Peter Singer, Sauver une vie. Agir maintenant pour éradiquer la pauvreté

Paris : Michel Lafon, 2009
Emilie Dardenne
Référence(s) :

Singer, Peter, Sauver une vie. Agir maintenant pour éradiquer la pauvreté, Paris : Michel Lafon, 2009

Texte intégral

1Peter Singer est un philosophe utilitariste de renommée internationale. Il est titulaire de la chaire de bioéthique à Princeton. Depuis une trentaine d’années il s’intéresse à des questions éthiques telles que le statut moral des animaux, la bioéthique, l’environnement, et la manière de lutter contre la pauvreté dans le monde. C’est à cette question qu’il consacre son dernier ouvrage, paru en France en 2009 : Sauver une vie. Agir maintenant pour éradiquer la pauvreté.

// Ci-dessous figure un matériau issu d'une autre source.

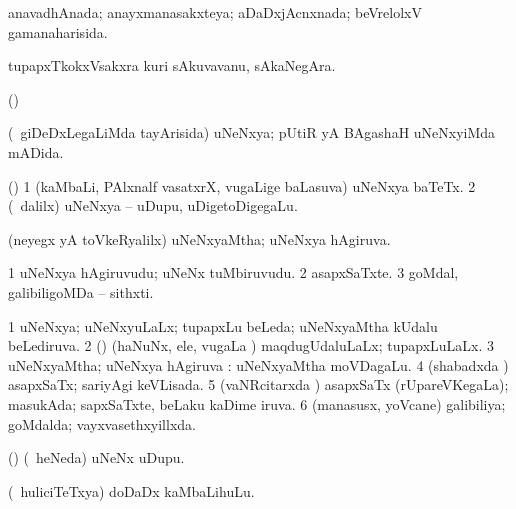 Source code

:{{{{{{{ \bentry
{} 
\gl{\gu}
\expl{}
\bmng
anavadhAnada; anayxmanasakxteya; aDaDxjAcnxnada; beVrelolxV gamanaharisida. 
\emng
\eentry

\bentry
{} 
\gl{\nA}
\expl{}
\bmng
tupapxTkokxVsakxra kuri sAkuvavanu, sAkaNegAra. 
\emng
\eentry

\bentry
{} 
\gl{\gu}
\expl{}
\bmng
(\ame)  
\emng
\eentry

\bentry
{} 
\gl{\gu}
\expl{}
\bmng
(\kanmu\ giDeDxLegaLiMda tayArisida) uNeNxya; pUtiR yA BAgashaH uNeNxyiMda mADida. 
\emng
\eentry

\bentry
{} 
\gl{\nA}
\expl{}
\bmng
(\ame) 
\bnum
\num{1} (kaMbaLi, PAlxnalf vasatxrX, \mo vugaLige baLasuva) uNeNxya baTeTx. 
\num{2} (\kanmu\ \bava dalilx) uNeNxya -- uDupu, uDigetoDigegaLu. 
\enum
\emng
\eentry

\bentry
{} 
\gl{\gu}
\expl{}
\bmng
(neyegx yA toVkeRyalilx) uNeNxyaMtha; uNeNxya hAgiruva. 
\emng
\eentry

\bentry
{} 
\gl{\nA}
\expl{}
\bmng
\bnum
\num{1} uNeNxya hAgiruvudu; uNeNx tuMbiruvudu. 
\num{2} asapxSaTxte. 
\num{3} goMdal, galibiligoMDa -- sithxti. 
\enum
\emng
\eentry

\bentry
{} 
\gl{\gu}
\bmng
\bnum
\num{1} uNeNxya; uNeNxyuLaLx; tupapxLu beLeda; uNeNxyaMtha kUdalu beLediruva. 
\num{2} (\savi) (haNuNx, ele, \mo vugaLa \vi) maqdugUdaluLaLx; tupapxLuLaLx. 
\num{3} uNeNxyaMtha; uNeNxya hAgiruva :  uNeNxyaMtha moVDagaLu. 
\num{4} (shabadxda \vi) asapxSaTx; sariyAgi keVLisada. 
\num{5} (vaNRcitarxda \vi) asapxSaTx (rUpareVKegaLa); masukAda; sapxSaTxte, beLaku kaDime iruva. 
\num{6} (manasusx, yoVcane) galibiliya; goMdalda; vayxvasethxyillxda. 
\enum
\emng
\eentry

\bentry
{} 
\gl{\nA}
\bmng
(\AmA) (\kanmu\ heNeda) uNeNx uDupu. 
\emng
\eentry

\bentry
{} 
\gl{\nA}
\expl{}
\bmng
(\kanmu\ huliciTeTxya) doDaDx kaMbaLihuLu. 
\emng
\eentry

\bentry
{} 
\gl{\nA}
\expl{}
\bmng
{} 
\emng
\eentry

}}}}}}}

2Sauver une vie n’est pas un traité philosophique, c’est un ouvrage accessible à tous, qui se lit rapidement, et qui combine un grand nombre de chiffres en tous genres, d’exemples, d’anecdotes, de cas d’éthique pratique pour démontrer que, bien que nous ayons en tant que citoyens de pays riches les moyens d’éradiquer la pauvreté, différents mécanismes psychologiques, sociaux et moraux nous empêchent de partager nos revenus avec les plus démunis. Malgré l’absence de référence explicite à la philosophie utilitariste, on retrouve dans cet essai les cinq principes fondamentaux de la doctrine qui sous-tend le raisonnement de Singer : welfarisme, universalisme et impartialité, conséquentialisme, agrégation des intérêts individuels, et maximisation. Pourtant Singer se garde bien de théoriser, il signale d’ailleurs que de simples arguments philosophiques ne suffisent pas à faire modifier le mode de vie des gens du jour au lendemain.

3Ce livre résume trente ans de cheminement intellectuel de l’auteur sur les moyens de lutter contre la faim et la pauvreté dans le monde. Il répond à des questions telles que : « pourquoi donne-t-on ? », « pourquoi ne donne-t-on pas ? » et vise deux objectifs. D’abord il cherche à amener les lecteurs à réfléchir à leurs obligations envers les plus démunis, ensuite il tente de les persuader de donner plus. Le but serait de viser 5 % du revenu d’un occidental moyen.

4Sauver une vie comporte quatre chapitres. Le premier aborde les arguments pour et contre le don ; le deuxième évoque la nature humaine, les mécanismes qui empêchent la culture du partage, et la manière de les enrayer afin que cette culture puisse se développer ; le troisième est consacré à des aspects concrets de l’aide humanitaire : le « coût » d’une vie humaine, l’efficacité des organisations caritatives ; enfin le dernier chapitre de l’ouvrage propose un nouvel idéal de partage.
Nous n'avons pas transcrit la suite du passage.